An exactly solvable quantum four-body problem associated with the symmetries of an octacube

TL;DR

This paper presents an exact solution for a four-body quantum system with specific masses in a hard-wall box, leveraging symmetries of a four-dimensional octacube and affine reflection groups, revealing its integrability structure.

Contribution

It introduces an exactly solvable four-body quantum problem linked to the symmetries of an octacube and identifies its integrability via affine and finite reflection groups.

Findings

Eigenenergies and eigenstates obtained exactly using Bethe Ansatz.

The system exhibits Liouville integrability with conserved quantities.

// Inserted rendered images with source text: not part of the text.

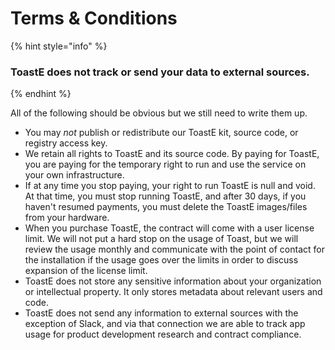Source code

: # Terms & Conditions

{% hint style="info" %}
### **ToastE does not track or send your data to external sources.**
{% endhint %}

All of the following should be obvious but we still need to write them up.

* You may _not_ publish or redistribute our ToastE kit, source code, or registry access key.
* We retain all rights to ToastE and its source code. By paying for ToastE, you are paying for the temporary right to run and use the service on your own infrastructure. 
* If at any time you stop paying, your right to run ToastE is null and void. At that time, you must stop running ToastE, and after 30 days, if you haven't resumed payments, you must delete the ToastE images/files from your hardware.
* When you purchase ToastE, the contract will come with a user license limit. We will not put a hard stop on the usage of Toast, but we will review the usage monthly and communicate with the point of contact for the installation if the usage goes over the limits in order to discuss expansion of the license limit.
* ToastE does not store any sensitive information about your organization or intellectual property. It only stores metadata about relevant users and code. 
* ToastE does not send any information to external sources with the exception of Slack, and via that connection we are able to track app usage for product development research and contract compliance.



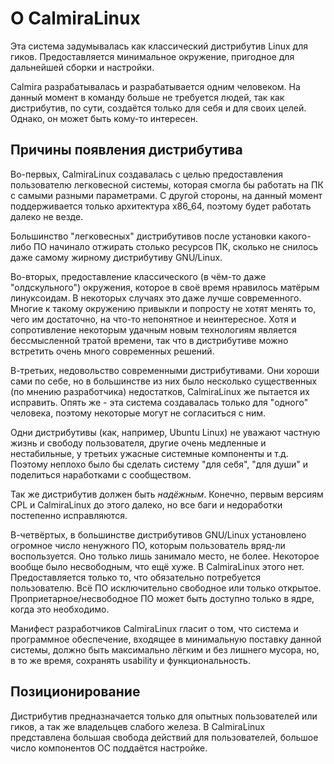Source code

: # О CalmiraLinux

Эта система задумывалась как классический дистрибутив Linux для гиков. Предоставляется минимальное окружение, пригодное для дальнейшей сборки и настройки.

Calmira разрабатывалась и разрабатывается одним человеком. На данный момент в команду больше не требуется людей, так как дистрибутив, по сути, создаётся только для себя и для своих целей. Однако, он может быть кому-то интересен.

## Причины появления дистрибутива

Во-первых, CalmiraLinux создавалась с целью предоставления пользователю легковесной системы, которая смогла бы работать на ПК с самыми разными параметрами. С другой стороны, на данный момент поддерживается только архитектура x86_64, поэтому будет работать далеко не везде.

Большинство "легковесных" дистрибутивов после установки какого-либо ПО начинало отжирать столько ресурсов ПК, сколько не снилось даже самому жирному дистрибутиву GNU/Linux.

Во-вторых, предоставление классического (в чём-то даже "олдскульного") окружения, которое в своё время нравилось матёрым линуксоидам. В некоторых случаях это даже лучше современного. Многие к такому окружению привыкли и попросту не хотят менять то, чего им достаточно, на что-то непонятное и неинтересное. Хотя и сопротивление некоторым удачным новым технологиям является бессмысленной тратой времени, так что в дистрибутиве можно встретить очень много современных решений.

В-третьих, недовольство современными дистрибутивами. Они хороши сами по себе, но в большинстве из них было несколько существенных (по мнению разработчика) недостатков, CalmiraLinux же пытается их исправить. Опять же - эта система создавалась только для "одного" человека, поэтому некоторые могут не согласиться с ним.

Одни дистрибутивы (как, например, Ubuntu Linux) не уважают частную жизнь и свободу пользователя, другие очень медленные и нестабильные, у третьих ужасные системные компоненты и т.д. Поэтому неплохо было бы сделать систему "для себя", "для души" и поделиться наработками с сообществом.

Так же дистрибутив должен быть *надёжным*. Конечно, первым версиям CPL и CalmiraLinux до этого далеко, но все баги и недоработки постепенно исправляются.

В-четвёртых, в большинстве дистрибутивов GNU/Linux установлено огромное число ненужного ПО, которым пользователь вряд-ли воспользуется. Оно только лишь занимало место, не более. Некоторое вообще было несвободным, что ещё хуже. В CalmiraLinux этого нет. Предоставляется только то, что обязательно потребуется пользователю. Всё ПО исключительно свободное или только открытое. Проприетарное/несвободное ПО может быть доступно только в ядре, когда это необходимо.

Манифест разработчиков CalmiraLinux гласит о том, что система и программное обеспечение, входящее в минимальную поставку данной системы, должно быть максимально лёгким и без лишнего мусора, но, в то же время, сохранять usability и функциональность.

## Позиционирование

Дистрибутив предназначается только для опытных пользователей или гиков, а так же владельцев слабого железа. В CalmiraLinux представлена большая свобода действий для пользователей, большое число компонентов ОС поддаётся настройке.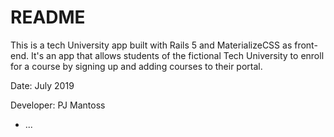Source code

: # README
This is a tech University app built with Rails 5 and MaterializeCSS as front-end. It's an app that allows students of the fictional Tech University to enroll for a course by signing up and adding courses to their portal.

Date: July 2019

Developer: PJ Mantoss
* ...
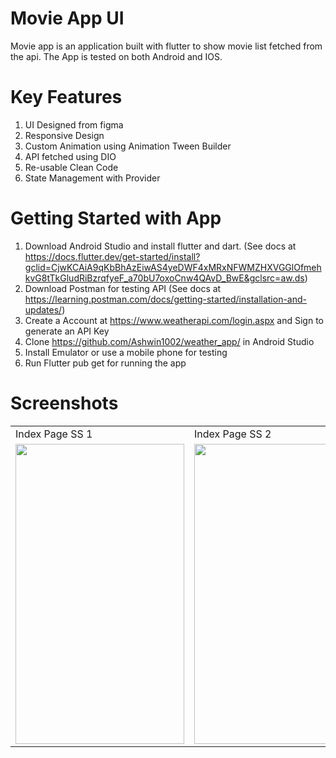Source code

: # Movie App UI

Movie app is an application built with flutter to show movie list fetched from the api. The App is tested on both Android and IOS.

# Key Features

1. UI Designed from figma
2. Responsive Design
3. Custom Animation using Animation Tween Builder 
4. API fetched using DIO
5. Re-usable Clean Code
6. State Management with Provider


# Getting Started with App

1. Download Android Studio and install flutter and dart. (See docs at https://docs.flutter.dev/get-started/install?gclid=CjwKCAiA9qKbBhAzEiwAS4yeDWF4xMRxNFWMZHXVGGlOfmehkvG8tTkGludRiBzrqfyeF_a70bU7oxoCnw4QAvD_BwE&gclsrc=aw.ds)
2. Download Postman for testing API (See docs at https://learning.postman.com/docs/getting-started/installation-and-updates/)
3. Create a Account at https://www.weatherapi.com/login.aspx and Sign to generate an API Key
4. Clone https://github.com/Ashwin1002/weather_app/ in Android Studio
5. Install Emulator or use a mobile phone for testing
6. Run Flutter pub get for running the app


# Screenshots

<table>
  <tr>
    <td>Index Page SS 1</td>
     <td>Index Page SS 2</td>
  </tr>
  <tr>
    <td><img src="https://user-images.githubusercontent.com/47735067/216348948-1a7e2dac-586a-4515-9e3b-1fb07aca4d25.png" width=270 height=480></td>
    <td><img src="https://user-images.githubusercontent.com/47735067/200386187-c5f54719-5cfd-4608-998c-0c74a4a96a8c.PNG" width=270 height=480></td>
  </tr>

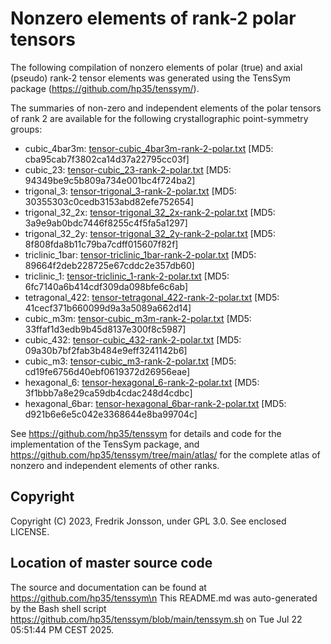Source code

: # Nonzero elements of rank-2 polar tensors

The following compilation of nonzero elements of polar (true) and axial (pseudo) rank-2 tensor elements was  generated using the TensSym package (https://github.com/hp35/tenssym/).

The summaries of non-zero and independent elements of the polar tensors of rank 2 are available for the following crystallographic point-symmetry groups:
- cubic_4bar3m: [tensor-cubic_4bar3m-rank-2-polar.txt](tensor-cubic_4bar3m-rank-2-polar.txt) [MD5: cba95cab7f3802ca14d37a22795cc03f]
- cubic_23: [tensor-cubic_23-rank-2-polar.txt](tensor-cubic_23-rank-2-polar.txt) [MD5: 94349be9c5b809a734e001bc4f724ba2]
- trigonal_3: [tensor-trigonal_3-rank-2-polar.txt](tensor-trigonal_3-rank-2-polar.txt) [MD5: 30355303c0cedb3153abd82efe752654]
- trigonal_32_2x: [tensor-trigonal_32_2x-rank-2-polar.txt](tensor-trigonal_32_2x-rank-2-polar.txt) [MD5: 3a9e9ab0bdc7446f8255c4f5fa5a1297]
- trigonal_32_2y: [tensor-trigonal_32_2y-rank-2-polar.txt](tensor-trigonal_32_2y-rank-2-polar.txt) [MD5: 8f808fda8b11c79ba7cdff015607f82f]
- triclinic_1bar: [tensor-triclinic_1bar-rank-2-polar.txt](tensor-triclinic_1bar-rank-2-polar.txt) [MD5: 89664f2deb228725e67cddc2e357db60]
- triclinic_1: [tensor-triclinic_1-rank-2-polar.txt](tensor-triclinic_1-rank-2-polar.txt) [MD5: 6fc7140a6b414cdf309da098bfe6c6ab]
- tetragonal_422: [tensor-tetragonal_422-rank-2-polar.txt](tensor-tetragonal_422-rank-2-polar.txt) [MD5: 41cecf371b660099d9a3a5089a662d14]
- cubic_m3m: [tensor-cubic_m3m-rank-2-polar.txt](tensor-cubic_m3m-rank-2-polar.txt) [MD5: 33ffaf1d3edb9b45d8137e300f8c5987]
- cubic_432: [tensor-cubic_432-rank-2-polar.txt](tensor-cubic_432-rank-2-polar.txt) [MD5: 09a30b7bf2fab3b484e9eff3241142b6]
- cubic_m3: [tensor-cubic_m3-rank-2-polar.txt](tensor-cubic_m3-rank-2-polar.txt) [MD5: cd19fe6756d40ebf0619372d26956eae]
- hexagonal_6: [tensor-hexagonal_6-rank-2-polar.txt](tensor-hexagonal_6-rank-2-polar.txt) [MD5: 3f1bbb7a8e29ca59db4cdac248d4cdbc]
- hexagonal_6bar: [tensor-hexagonal_6bar-rank-2-polar.txt](tensor-hexagonal_6bar-rank-2-polar.txt) [MD5: d921b6e6e5c042e3368644e8ba99704c]

See https://github.com/hp35/tenssym for details and code for the implementation of the TensSym package, and https://github.com/hp35/tenssym/tree/main/atlas/ for the complete atlas of nonzero and independent elements of other ranks.

## Copyright
Copyright (C) 2023, Fredrik Jonsson, under GPL 3.0. See enclosed LICENSE.

## Location of master source code
The source and documentation can be found at https://github.com/hp35/tenssym\n
This README.md was auto-generated by the Bash shell script https://github.com/hp35/tenssym/blob/main/tenssym.sh on Tue Jul 22 05:51:44 PM CEST 2025.
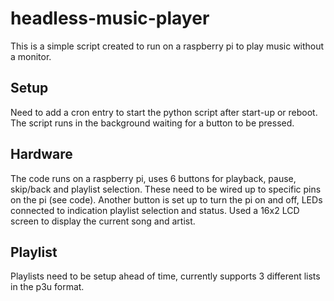 # headless-music-player

This is a simple script created to run on a raspberry pi to play music without a monitor.  

## Setup
Need to add a cron entry to start the python script after start-up or reboot.  The script runs in the background waiting for a button to be pressed.  


## Hardware
The code runs on a raspberry pi, uses 6 buttons for playback, pause, skip/back and playlist selection.  These need to be wired up to specific pins on the pi (see code).  Another button is set up to turn the pi on and off, LEDs connected to indication playlist selection and status.  Used a 16x2 LCD screen to display the current song and artist.  


## Playlist
Playlists need to be setup ahead of time, currently supports 3 different lists in the p3u format.  


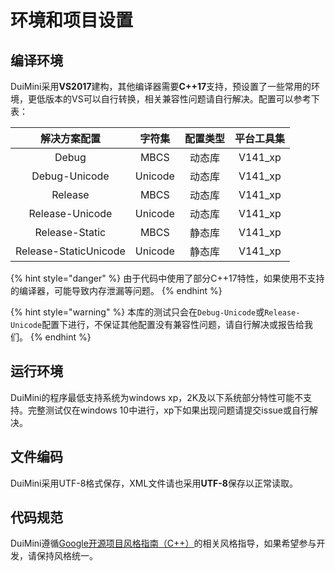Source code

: # 环境和项目设置

## 编译环境

DuiMini采用**VS2017**建构，其他编译器需要**C++17**支持，预设置了一些常用的环境，更低版本的VS可以自行转换，相关兼容性问题请自行解决。配置可以参考下表：

| 解决方案配置 | 字符集 | 配置类型 | 平台工具集 |
| :---: | :---: | :---: | :---: |
| Debug | MBCS | 动态库 | V141\_xp |
| Debug-Unicode | Unicode | 动态库 | V141\_xp |
| Release | MBCS | 动态库 | V141\_xp |
| Release-Unicode | Unicode | 动态库 | V141\_xp |
| Release-Static | MBCS | 静态库 | V141\_xp |
| Release-StaticUnicode | Unicode | 静态库 | V141\_xp |

{% hint style="danger" %}
由于代码中使用了部分C++17特性，如果使用不支持的编译器，可能导致内存泄漏等问题。 
{% endhint %}

{% hint style="warning" %}
本库的测试只会在`Debug-Unicode`或`Release-Unicode`配置下进行，不保证其他配置没有兼容性问题，请自行解决或报告给我们。
{% endhint %}

## 运行环境

DuiMini的程序最低支持系统为windows xp，2K及以下系统部分特性可能不支持。完整测试仅在windows 10中进行，xp下如果出现问题请提交issue或自行解决。

## 文件编码

DuiMini采用UTF-8格式保存，XML文件请也采用**UTF-8**保存以正常读取。

## 代码规范

DuiMini遵循[Google开源项目风格指南（C++）](http://zh-google-styleguide.readthedocs.io/en/latest/google-cpp-styleguide/contents/)的相关风格指导，如果希望参与开发，请保持风格统一。


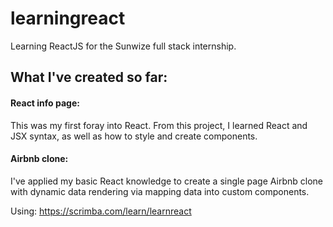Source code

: # learningreact

Learning ReactJS for the Sunwize full stack internship.

## What I've created so far:
#### React info page:
This was my first foray into React. From this project, I learned React and JSX syntax, as well as how to style and create components.
#### Airbnb clone:
I've applied my basic React knowledge to create a single page Airbnb clone with dynamic data rendering via mapping data into custom components. 

Using: https://scrimba.com/learn/learnreact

The problem is associated with the symmetries of a four-dimensional octacube.

Abstract

In this article, we show that eigenenergies and eigenstates of a system consisting of four one-dimensional hard-core particles with masses $6m$, $2m$, $m$, and $3m$ in a hard-wall box can be found exactly using Bethe Ansatz. The Ansatz is based on the exceptional affine reflection group $\tilde{F}_{4}$ associated with the symmetries and tiling properties of an octacube---a Platonic solid unique to four dimensions, with no three-dimensional analogues. We also uncover the Liouville integrability structure of our problem: the four integrals of motion in involution are identified as invariant polynomials of the finite reflection group $F_{4}$, taken as functions of the components of momenta.